All these revolve around the continuing political crisis of the GMA administration, which–in the aftermath of the 2007 election–is being complicated by the 2010 presidential contest.
The 2007 elections, particularly the senatorial one, basically confirmed the whole series of surveys on GMA that signified her political isolation from the majority of the electorate. Her senatorial slate got a drubbing, along with a very controversial last-place win for her candidate Senator Miguel Zubiri. The GMA kiss of death, some say. It resulted to her being considered a political lameduck for the rest of her term.
Well, except for two things that will diminish as her term ends. Her silent endorsement is eagerly but silently being solicited by presidentiables who need the money and resources a sitting president can give. The other thing is the behemoth GMA-led coalition that, so far, does not have a viable presidentiable in its stable.
Though it never worked in the past in the post-1986 presidential elections, presidential support supposedly gives a candidate a major advantage. This has to be balanced however with the popular sentiments regarding the sitting president. In all cases in the past, including Cory Aquino, Fidel Ramos, and Erap Estrada, negative perception on the president’s performance invariably led to the election debacle of a reelectionist presidential candidate (before Marcos) and a president-anointed candidate (except GMA). Of course, in 1969 Marcos got reelected and, in 2004, GMA retained her presidency. However, both elections are now enshrined in our political history as among the most controversial.
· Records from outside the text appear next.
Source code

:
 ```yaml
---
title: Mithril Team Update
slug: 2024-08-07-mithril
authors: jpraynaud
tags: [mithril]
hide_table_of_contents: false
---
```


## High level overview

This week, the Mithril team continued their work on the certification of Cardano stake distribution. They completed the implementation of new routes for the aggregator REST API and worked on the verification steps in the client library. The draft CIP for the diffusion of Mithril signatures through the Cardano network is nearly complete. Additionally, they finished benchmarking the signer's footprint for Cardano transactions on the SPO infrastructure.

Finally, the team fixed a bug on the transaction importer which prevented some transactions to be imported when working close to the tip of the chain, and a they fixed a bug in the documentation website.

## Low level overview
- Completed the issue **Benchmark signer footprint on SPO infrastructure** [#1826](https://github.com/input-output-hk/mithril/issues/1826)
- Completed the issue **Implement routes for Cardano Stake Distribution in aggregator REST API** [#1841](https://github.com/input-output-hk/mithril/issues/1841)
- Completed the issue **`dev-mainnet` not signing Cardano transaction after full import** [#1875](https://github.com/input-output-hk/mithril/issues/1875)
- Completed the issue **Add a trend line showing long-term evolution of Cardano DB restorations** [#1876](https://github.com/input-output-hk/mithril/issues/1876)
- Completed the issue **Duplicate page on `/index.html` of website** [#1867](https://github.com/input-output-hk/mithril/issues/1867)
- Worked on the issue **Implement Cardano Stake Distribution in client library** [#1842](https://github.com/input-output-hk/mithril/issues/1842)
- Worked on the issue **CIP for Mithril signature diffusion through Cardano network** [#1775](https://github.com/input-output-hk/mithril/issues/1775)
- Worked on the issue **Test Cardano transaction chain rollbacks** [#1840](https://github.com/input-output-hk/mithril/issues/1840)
GMA’s current political crisis stems from her alienation from the people–not from her bitter rivalry with the political opposition. The opposition only becomes effective if and when the people clearly side with it. Unfortunately for GMA, the situation beginning in the run-up to the 2004 elections generally went against her. Her December 31, 2002 Rizal Day statement that she will not run in the 2004 presidential elections did not help at all. Her perceived involvement in the Garcillano scandal started the current skid on a slope with no acceptable end in sight.
There are, I think, only two good options open for her: One, to gracefully exit in 2010, patch things up, and try to make good during her remaining days in office; and two, to negotiate with (a) winnable presidentiable(s) on political protection in the post-GMA period.
A third option, to remain in power beyond 2010–as some in her Cabinet propose–is a political minefield. Marcos did it in 1972 with the declaration of martial law–bringing forth the Marcos dictatorship and ruining the country. However, he had a certain level of popular support, the full control of the military, and the tacit tolerance of the Catholic church and Western powers at that time. GMA had none of these today.
All these options are alive in the GMA administration today as she searches for a way out of the political crisis. Time however is not on her side. The next few months may well define the option she ultimately chooses.